→ Required work:
Could you please output only the lines from the one holding "In the file" through the end of the listing below, exactly as written and without pictures?

→ Entries supplied:

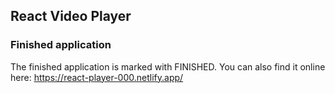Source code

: ## React Video Player

### Finished application

The finished application is marked with FINISHED. You can also find it online here: https://react-player-000.netlify.app/
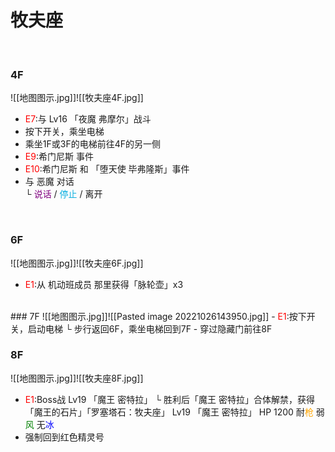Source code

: # 牧夫座

<br>  

### 4F
![[地图图示.jpg]]![[牧夫座4F.jpg]]
- <font color = "red">E7</font>:与 Lv16 「夜魔 弗摩尔」战斗
- 按下开关，乘坐电梯
- 乘坐1F或3F的电梯前往4F的另一侧
- <font color = "red">E9</font>:希门尼斯 事件
- <font color = "red">E10</font>:希门尼斯 和 「堕天使 毕弗隆斯」事件
- 与 恶魔 对话  
  └ <font color = "purple">说话</font> / <font color = "seablue">停止</font> / 离开

<br>

### 6F
![[地图图示.jpg]]![[牧夫座6F.jpg]]
- <font color = "red">E1</font>:从 机动班成员 那里获得「脉轮壶」x3

<br>
### 7F
![[地图图示.jpg]]![[Pasted image 20221026143950.jpg]]
- <font color = "red">E1</font>:按下开关，启动电梯
  └ 步行返回6F，乘坐电梯回到7F
- 穿过隐藏门前往8F

<br>

### 8F
![[地图图示.jpg]]![[牧夫座8F.jpg]]
- <font color = "red">E1</font>:Boss战 Lv19 「魔王 密特拉」
  └ 胜利后「魔王 密特拉」合体解禁，获得「魔王的石片」「罗塞塔石：牧夫座」
  Lv19 「魔王 密特拉」
  HP 1200 耐<font color = "orange">枪</font> 弱<font color = "green">风</font> 无<font color = "blue">冰</font>
- 强制回到红色精灵号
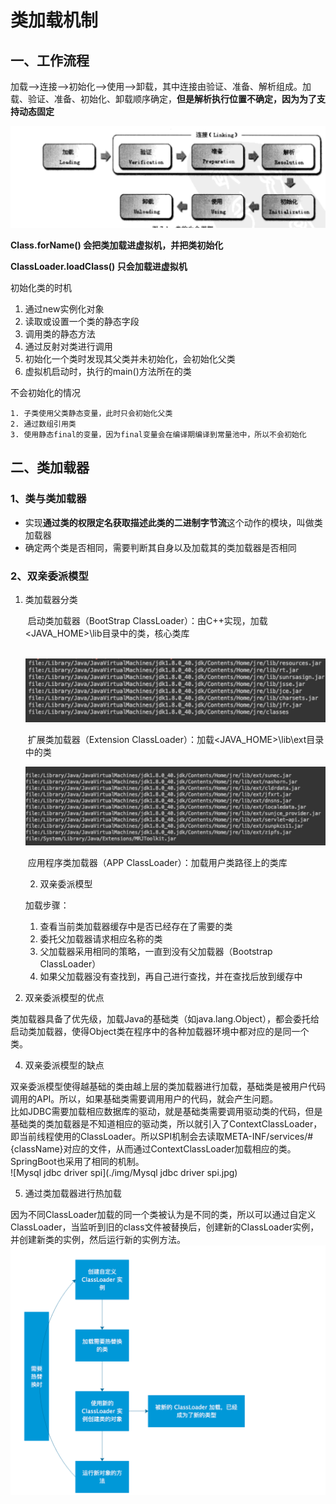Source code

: #  								类加载机制

## 一、工作流程

加载-->连接-->初始化-->使用-->卸载，其中连接由验证、准备、解析组成。加载、验证、准备、初始化、卸载顺序确定，**但是解析执行位置不确定，因为为了支持动态固定**

![1572490422088](./img/1572490422088.jpg)

**Class.forName() 会把类加载进虚拟机，并把类初始化**

**ClassLoader.loadClass() 只会加载进虚拟机**



初始化类的时机

1. 通过new实例化对象
2. 读取或设置一个类的静态字段
3. 调用类的静态方法
4. 通过反射对类进行调用
5. 初始化一个类时发现其父类并未初始化，会初始化父类
6. 虚拟机启动时，执行的main()方法所在的类



不会初始化的情况

	1. 子类使用父类静态变量，此时只会初始化父类
	2. 通过数组引用类
	3. 使用静态final的变量，因为final变量会在编译期编译到常量池中，所以不会初始化



## 二、类加载器

### 1、类与类加载器

* 实现**通过类的权限定名获取描述此类的二进制字节流**这个动作的模块，叫做类加载器
* 确定两个类是否相同，需要判断其自身以及加载其的类加载器是否相同



### 2、双亲委派模型

 1. 类加载器分类

    ​	启动类加载器（BootStrap ClassLoader）：由C++实现，加载<JAVA_HOME>\lib目录中的类，核心类库

    ​	![BootstrapClassLoader](./img/BootstrapClassLoader.jpg)

    ​	扩展类加载器（Extension ClassLoader）：加载<JAVA_HOME>\lib\ext目录中的类

    ![ExtensionClassLoader](./img/ExtensionClassLoader.jpg)

    ​	应用程序类加载器（APP ClassLoader）：加载用户类路径上的类库

    

    2. 双亲委派模型

    加载步骤：

    1. 查看当前类加载器缓存中是否已经存在了需要的类
    2. 委托父加载器请求相应名称的类
    3. 父加载器采用相同的策略，一直到没有父加载器（Bootstrap ClassLoader）
    4. 如果父加载器没有查找到，再自己进行查找，并在查找后放到缓存中

    

3. 双亲委派模型的优点
   

​		类加载器具备了优先级，加载Java的基础类（如java.lang.Object），都会委托给启动类加载器，使得Object类在程序中的各种加载器环境中都对应的是同一个类。
​    


4. 双亲委派模型的缺点
   

​		双亲委派模型使得越基础的类由越上层的类加载器进行加载，基础类是被用户代码调用的API。所以，如果基础类需要调用用户的代码，就会产生问题。
​    
​		比如JDBC需要加载相应数据库的驱动，就是基础类需要调用驱动类的代码，但是基础类的类加载器是不知道相应的驱动类，所以就引入了ContextClassLoader，即当前线程使用的ClassLoader。所以SPI机制会去读取META-INF/services/#{className}对应的文件，从而通过ContextClassLoader加载相应的类。SpringBoot也采用了相同的机制。
​    
![Mysql jdbc driver spi](./img/Mysql jdbc driver spi.jpg)
​    


5. 通过类加载器进行热加载
   

​		因为不同ClassLoader加载的同一个类被认为是不同的类，所以可以通过自定义ClassLoader，当监听到旧的class文件被替换后，创建新的ClassLoader实例，并创建新类的实例，然后运行新的实例方法。
​    
![Hotswap](./img/Hotswap.png)
​    
​    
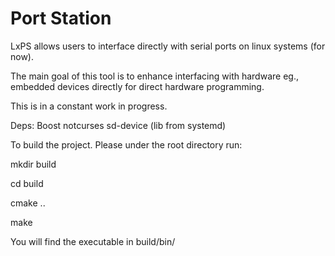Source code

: # Port Station

LxPS allows users to interface directly with serial ports on linux systems (for now).

The main goal of this tool is to enhance interfacing with hardware eg., embedded devices directly for direct hardware programming.

This is in a constant work in progress.

Deps:
    Boost
    notcurses
    sd-device (lib from systemd)

To build the project. Please under the root directory run:

mkdir build

cd build

cmake ..

make

You will find the executable in build/bin/
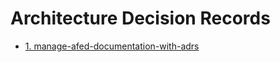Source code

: # Architecture Decision Records

* [1. manage-afed-documentation-with-adrs](0001-manage-afed-documentation-with-adrs.md)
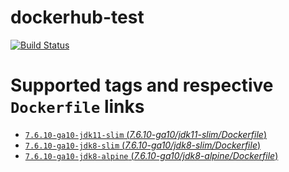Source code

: # dockerhub-test

[![Build
Status](https://travis-ci.org/igor-baiborodine/dockerhub-test.svg?branch=master)](https://travis-ci.org/igor-baiborodine/dockerhub-test)

# Supported tags and respective `Dockerfile` links

-  [`7.6.10-ga10-jdk11-slim` (*7.6.10-ga10/jdk11-slim/Dockerfile*)](https://github.com/igor-baiborodine/dockerhub-test/blob/cf8f2d26dec2e8fb0ad40b6cb0f1f37af6a943f3/7.6.10-ga10/jdk11-slim/Dockerfile)
-  [`7.6.10-ga10-jdk8-slim` (*7.6.10-ga10/jdk8-slim/Dockerfile*)](https://github.com/igor-baiborodine/dockerhub-test/blob/af12b9d07805868ac5658f4fc030a9618a887886/7.6.10-ga10/jdk8-slim/Dockerfile)
-  [`7.6.10-ga10-jdk8-alpine` (*7.6.10-ga10/jdk8-alpine/Dockerfile*)](https://github.com/igor-baiborodine/dockerhub-test/blob/3cc4dc77e9f408a7c6bd57a7c2aaa1a662b49c02/7.6.10-ga10/jdk8-alpine/Dockerfile)
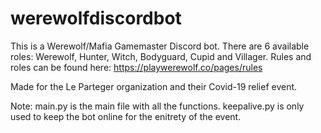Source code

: # werewolfdiscordbot

This is a Werewolf/Mafia Gamemaster Discord bot. There are 6 available roles: Werewolf, Hunter, Witch, Bodyguard, Cupid and Villager.
Rules and roles can be found here: https://playwerewolf.co/pages/rules

Made for the Le Parteger organization and their Covid-19 relief event. 

Note: main.py is the main file with all the functions. keepalive.py is only used to keep the bot online for the enitrety of the event.
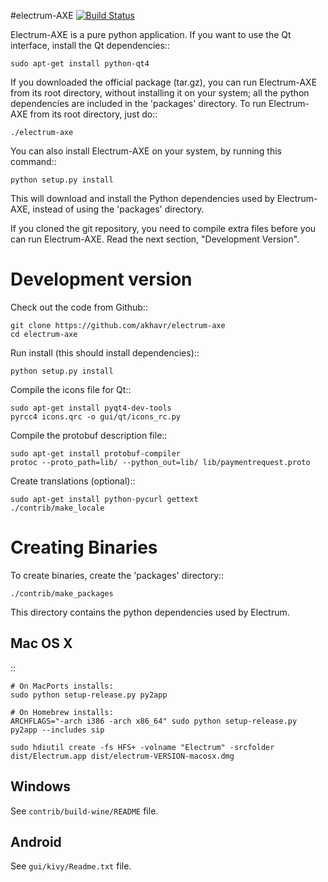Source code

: #electrum-AXE
[![Build Status](https://travis-ci.org/AXErunners/electrum-axe.svg?branch=master)](https://travis-ci.org/AXErunners/electrum-axe)

Electrum-AXE is a pure python application. If you want to use the
Qt interface, install the Qt dependencies::

    sudo apt-get install python-qt4

If you downloaded the official package (tar.gz), you can run
Electrum-AXE from its root directory, without installing it on your
system; all the python dependencies are included in the 'packages'
directory. To run Electrum-AXE from its root directory, just do::

    ./electrum-axe

You can also install Electrum-AXE on your system, by running this command::

    python setup.py install

This will download and install the Python dependencies used by
Electrum-AXE, instead of using the 'packages' directory.

If you cloned the git repository, you need to compile extra files
before you can run Electrum-AXE. Read the next section, "Development
Version".



Development version
===================

Check out the code from Github::

    git clone https://github.com/akhavr/electrum-axe
    cd electrum-axe

Run install (this should install dependencies)::

    python setup.py install

Compile the icons file for Qt::

    sudo apt-get install pyqt4-dev-tools
    pyrcc4 icons.qrc -o gui/qt/icons_rc.py

Compile the protobuf description file::

    sudo apt-get install protobuf-compiler
    protoc --proto_path=lib/ --python_out=lib/ lib/paymentrequest.proto

Create translations (optional)::

    sudo apt-get install python-pycurl gettext
    ./contrib/make_locale




Creating Binaries
=================


To create binaries, create the 'packages' directory::

    ./contrib/make_packages

This directory contains the python dependencies used by Electrum.

Mac OS X
--------

::

    # On MacPorts installs:
    sudo python setup-release.py py2app

    # On Homebrew installs:
    ARCHFLAGS="-arch i386 -arch x86_64" sudo python setup-release.py py2app --includes sip

    sudo hdiutil create -fs HFS+ -volname "Electrum" -srcfolder dist/Electrum.app dist/electrum-VERSION-macosx.dmg

Windows
-------

See `contrib/build-wine/README` file.


Android
-------

See `gui/kivy/Readme.txt` file.
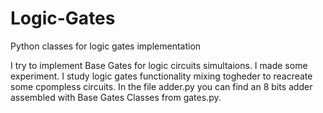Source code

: # Logic-Gates
Python classes for logic gates implementation

I try to implement Base Gates for logic circuits simultaions. 
I made some experiment. I study logic gates functionality mixing togheder to reacreate some cpompless circuits.
In the file adder.py you can find an 8 bits adder assembled with Base Gates Classes from gates.py.
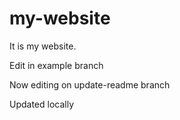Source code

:# my-website

It is my website.

Edit in example branch

Now editing on update-readme branch

Updated locally
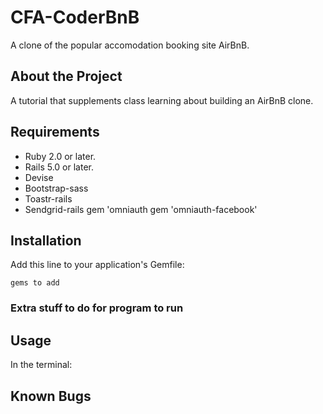 # CFA-CoderBnB

A clone of the popular accomodation booking site AirBnB.

## About the Project

A tutorial that supplements class learning about building an AirBnB clone.

## Requirements

- Ruby 2.0 or later.
- Rails 5.0 or later.
- Devise
- Bootstrap-sass
- Toastr-rails
- Sendgrid-rails
gem 'omniauth
gem 'omniauth-facebook'

## Installation

Add this line to your application's Gemfile:

  `gems to add`


### Extra stuff to do for program to run


## Usage

In the terminal:


## Known Bugs
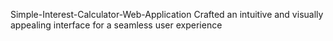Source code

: Simple-Interest-Calculator-Web-Application
Crafted an intuitive and visually appealing interface for a seamless user experience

→ Result of this task:
In the file adder.py you can find an 8 bits adder assembled with Base Gates Classes from gates.py.
Source code

:# my-website

It is my website.

Edit in example branch

Now editing on update-readme branch

Updated locally
 # CFA-CoderBnB

A clone of the popular accomodation booking site AirBnB.

## About the Project

A tutorial that supplements class learning about building an AirBnB clone.

## Requirements

- Ruby 2.0 or later.
- Rails 5.0 or later.
- Devise
- Bootstrap-sass
- Toastr-rails
- Sendgrid-rails
gem 'omniauth
gem 'omniauth-facebook'

## Installation

Add this line to your application's Gemfile:

  `gems to add`


### Extra stuff to do for program to run


## Usage

In the terminal:


## Known Bugs
Source code

: Simple-Interest-Calculator-Web-Application
Crafted an intuitive and visually appealing interface for a seamless user experience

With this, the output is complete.